An. Asoc. Quím. Argent. v.94 n.1-3 Buenos Aires ene./jul. 2006

 

REGULAR PAPERS

QSPR modeling of metal halides lattice enthalpies

1Castro, E. A.; 2Toropova, A. P.; 2Toropov, A. A.; 2D. Mukhamedjanova, V.

1 INIFTA, Department of Chemistry, Faculty of Exact Sciences, La Plata National University, Suc. 4, C.C. 16, La Plata (B1906ZAA), Argentina,
Fax: 54-221-4254642, E-Mail: castro@quimica.unlp.edu.ar
2 Uzbekistan Republic, Academy of Sciences Geology & Geophysics Institute, 700125, Abdullaev Street 41, Tashkent, Uzbekistan

Received September 14th, 2005. In final form March 31st, 2006
Dedicated to Prof. Imre G. Csizmadia on the occasion of his 75th birthday

Abstract
By means of optimisation correlation of local invariant weights in graph of atomic orbitals, one-variable quantitative structure-property relationships have been obtained. Statistical characteristics of the best of such a model are the following: n = 13, r = 0.9999, s = 1.21 kJ/mol, F = 55060 (training set); n = 7, r = 0.9990, s = 7.68 kJ/mol, F = 2485 (test set)

Resumen
Se ha obtenido una relación estructura-propiedad cuantitativa unidimensional utilizando la optimización de la correlación local invariante de pesos en gráficos de orbitales atómicos. Las características estadísticas de dicho modelo son las siguientes : n = 13, r = 0,9999, s = 1,21 kJ/mol, F = 55060 (conjunto de preparación); n = 7, r = 0,9990, s = 7,68 kJ/mol, F = 2485 (conjunto de prueba)

Introduction
With the exception of the inert gases, all the elements in the periodic table form halides, often in several oxidation states, and halides generally are quite important and common compounds. There are almost as many ways of classifying halides as there are types of halides , and there are many. There are not only binary halides which can range from simple molecules, ionic or molecular lattices to complicated polymers but also oxyhalides, hydroxy halides, and other complex halides of various structural types.
Metal halides are substances of predominantly ionic character, although partial covalence is important in some of them. On the whole there is a uniform gradation from halides which are for all practical purposes purely ionic to those of intermediate character to those essentially covalent. As a rough guide we can consider those halides in which the lattice consists of discrete ions rather than definite molecular units to be basically ionic, although there may still be considerable covalence in the metal-halogen interaction. The size and polarizability of the halide ion is also important in determining the character of the halide. Thus we have the rather classic case of the aluminium halides, where AlF3 is basically ionic, whereas AlCl3, AlBr3, and AlI3 exist as covalent dimers.
Metal fluorides have a higher heat of formation than the remaining alkaline metal halides and this feature is due to the reduced heat of formation of the F2 molecule and the high lattice energy of the compounds themselves. Heat of formation of fluorides decreases when the cation volumes increase, but in the remaining halides this behaviour is just the opposite.
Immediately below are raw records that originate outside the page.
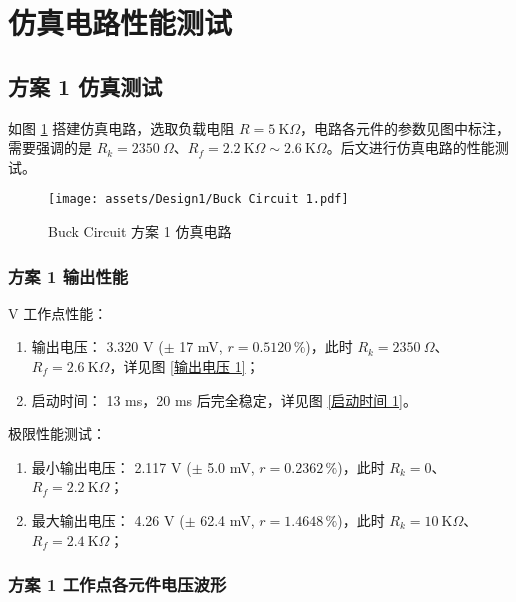 \documentclass[UTF8]{article}
\def\kO{\ \mathrm{K}\Omega}
\def\KO{\ \mathrm{K}\Omega}
\def\kO{\ \mathrm{K}\Omega}
\def\KO{\ \mathrm{K}\Omega}
\theoremstyle{MyLineTheoremStyle} %
\theoremstyle{MyBlockTheoremStyle} %
\theoremstyle{MySubsubsectionStyle} %
\begin{document}
\section{仿真电路性能测试}

\subsection{方案 1 仿真测试}
如图 \ref{方案 1 仿真电路} 搭建仿真电路，选取负载电阻 $R = 5 \kO$，电路各元件的参数见图中标注，需要强调的是 $R_k = 2350\ \Omega$、$R_f =  2.2\KO \sim 2.6 \KO$。后文进行仿真电路的性能测试。

\begin{figure}[H]\centering
    \texttt{[image: assets/Design1/Buck Circuit 1.pdf]}
    \caption{Buck Circuit 方案 1 仿真电路}
    \label{方案 1 仿真电路}
\end{figure}

\subsubsection{方案 1 输出性能}
 V 工作点性能：
\begin{enumerate}
\item 输出电压： 3.320 V ($\pm$ 17 mV, $r = 0.5120 \,\%$)，此时 $R_k = 2350 \ \Omega$、$R_f =  2.6 \KO$，详见图 \ref{输出电压 1}；
\item 启动时间： 13 ms，20 ms 后完全稳定，详见图 \ref{启动时间 1}。
\end{enumerate}

\noindent 极限性能测试：
\begin{enumerate}
\item 最小输出电压： 2.117 V ($\pm$ 5.0 mV, $r = 0.2362 \,\%$)，此时 $R_k = 0$、$R_f =  2.2 \KO$；
\item 最大输出电压： 4.26 V ($\pm$ 62.4 mV, $r = 1.4648 \,\%$)，此时 $R_k = 10 \KO$、$R_f =  2.4\KO$；
\end{enumerate}


\subsubsection{方案 1 工作点各元件电压波形}
\end{document}
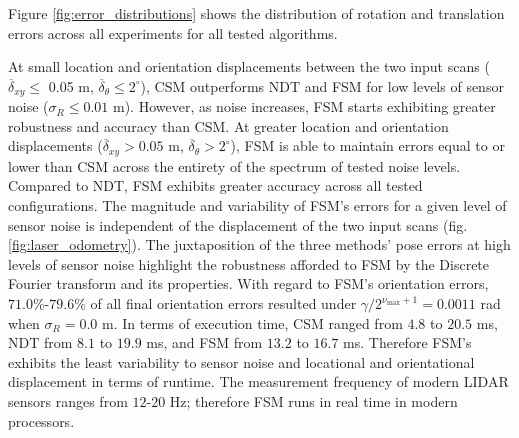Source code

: Figure \ref{fig:error_distributions} shows the distribution of rotation and
translation errors across all experiments for all tested algorithms.

\begin{figure*}\hspace{-0.25cm}
    \subfloat{}
    \qquad \hspace{-1.5cm}
    \subfloat{}
    \vspace{-2.5cm}
    \caption{\small Distribution of orientation and position errors across a
             range of maximal positional and orientational displacements, for
             progressively larger sensor measurement noise levels. FSM's errors
             are largely independent of the initial displacement of scans for a
             given level of sensor noise}%
    \label{fig:error_distributions}%
\end{figure*}

At small location and orientation displacements between the two input scans
($\overline{\delta}_{xy} \leq $ 0.05 m,
$\overline{\delta}_\theta \leq 2^\circ$), CSM outperforms NDT and FSM for low
levels of sensor noise ($\sigma_R \leq 0.01$ m). However, as noise increases,
FSM starts exhibiting greater robustness and accuracy than CSM. At greater
location and orientation displacements
($\overline{\delta}_{xy} > 0.05$ m, $\overline{\delta}_\theta > 2^\circ$), FSM
is able to maintain errors equal to or lower than CSM across the entirety of
the spectrum of tested noise levels. Compared to NDT, FSM exhibits greater
accuracy across all tested configurations. The magnitude and variability of
FSM's errors for a given level of sensor noise is independent of the
displacement of the two input scans (fig. \ref{fig:laser_odometry}). The
juxtaposition of the three methods' pose errors at high levels of sensor noise
highlight the robustness afforded to FSM by the Discrete Fourier transform and
its properties. With regard to FSM's orientation errors, $71.0\%$-$79.6\%$ of
all final orientation errors resulted under $\gamma / 2^{\nu_{\max}+1} =
0.0011$ rad when $\sigma_R = 0.0$ m. In terms of execution time, CSM ranged
from $4.8$ to $20.5$ ms, NDT from $8.1$ to $19.9$ ms, and FSM from $13.2$ to
$16.7$ ms. Therefore FSM's exhibits the least variability to sensor noise and
locational and orientational displacement in terms of runtime.  The measurement
frequency of modern LIDAR sensors ranges from $12$-$20$ Hz; therefore FSM runs
in real time in modern processors.
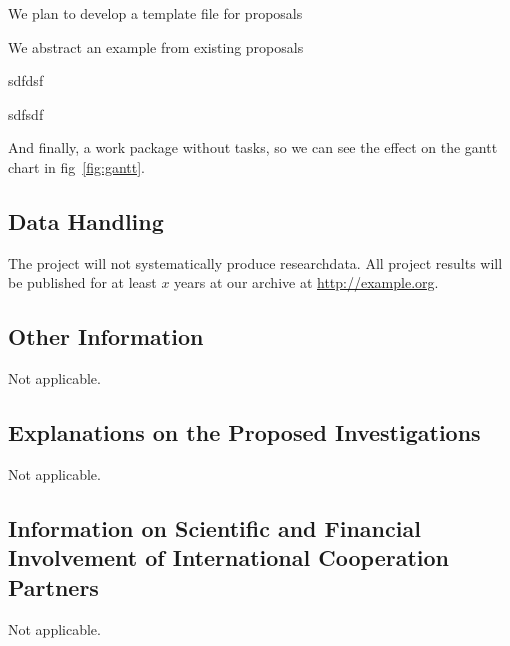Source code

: \begin{workplan}
\begin{workarea}[id=systems,title={System Development}]
\begin{workpackage}[id=temple,lead=pcg,
  title= Proposal Template,short=Template,jacuRM=12]

We plan to develop a template file for {\pn} proposals

We abstract an example from existing proposals
\begin{tasklist}
  \begin{task}[wphases=6-12]
    sdfdsf 
  \end{task}
  \begin{task}[id=temple2,wphases=18-24,requires=\taskin{t3}{class}]
    sdfsdf
  \end{task} 
\end{tasklist}
\end{workpackage}

\begin{workpackage}[id=workphase,title=A work package without tasks,
  wphases=0-4!.5]
  
  And finally, a work package without tasks, so we can see the effect on the gantt chart
  in fig~\ref{fig:gantt}.
\end{workpackage}
\end{workarea}
\end{workplan} 

\ganttchart[draft,xscale=.45] 

\subsection{Data Handling}\label{sec:data}

The \pn project will not systematically produce researchdata. All project results will be
published for at least $x$ years at our archive at \url{http://example.org}.

\subsection{Other Information} Not applicable.

\subsection{Explanations on the Proposed Investigations} Not applicable.

\subsection{Information on Scientific and Financial Involvement of International Cooperation Partners} Not applicable.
This is due to the fact that the magnitude 1/(ranion + rcation) decreases rapidly in the fluoride series due to the smaller anion size. This change has more influence than the decrease of the ionisation potentials and sublimation energies of the corresponding metals.
Heat of formation of chlorides, bromides and iodides increase descending along I, II, IIIA, IVA and VA groups. In the remaining groups of the periodic table in general the inverse behaviour is observed, although there are some interesting enough irregularities, specially in the first two periods. The heat of formation of hypothetical halides can be calculated by means of standard treatments. Numerical models of physical and chemical properties of metal halides in general and their enthalpies in particular have many interesting applications in so diverse fields such as inorganic chemistry, physical chemistry and geochemistry [1].
Study of structure-property and structure-activity relationship continues to attract considerable attention in chemical literature. Various statistical methods have been found useful in such studies, including the Principal Component Analysis [2], the Pattern Recognition [3], the Partial Square method [4], the Artificial Neural Networks [5].The oldest data reduction method, the Multiple Regression Analysis (MRA) [6], is currently widely used. Most molecular descriptors used in MRA are characterized by fixed numerical values, which are independent of the property/activity under consideration [7]. To better describe the property/activity studies, Randic proposed the employment of some flexible descriptors [8-11] to improve regression results, with the idea that a variable parameter undergoes change during the regression analysis.
Hydrogen-suppressed and hydrogen-filled molecular graphs, which are a particular sort of valuable resource to define variable descriptors, are used as a particular representation of molecular structure in quantitative structure-property relationships (QSPR) of organic compounds, but they are not good tools to encode the main features of molecular structure of inorganic substances such as different crystalline arrangements. However, these substances are object of research works in mineralogy, geochemistry, and geology itself. Under such circumstances, it is preferable to use an alternative set of variable descriptors, recently described as graph of atomic orbitals (GAO) [1, 12-15].
The present study aims to estimate the capabilities of using the GAO approach in QSPR modelling of enthalpies of metal halides and to compare the results with available experimental data.

Method
Two types of molecular graphs are under consideration in this study. The first type calculated with classical molecular graphs (MG) of two vertices (metal and halogen) and one edge. Descriptors for such graphs are calculated as

where Ak denotes a metal or a halogen, N is the number of vertices and CW stands for Correlation Weights. The dk is the vertex degree in MG. In the case of the metal halides under consideration, dk= 1.
The second type of molecular graph is the GAO. GAO can be obtained from 'classical' graphs by means of a change of atoms by groups of atomic orbitals and the subsequent reconstruction of the adjacency matrix. The procedure was described in detail in Ref. [14], so that we deem it is not necessary to repeat them here. Descriptors for such graphs are obtained by means of the following formula

where AOk is an atomic orbital (i. e., 1s1,…, 2p3,…, 3d10 , …), dk is the vertex degree of the k-th vertex in the GAO, and N is total number of vertices (atomic orbitals) in the GAO.

Results and discussion
Atomic orbital groups on each atom under consideration are listed in table 1.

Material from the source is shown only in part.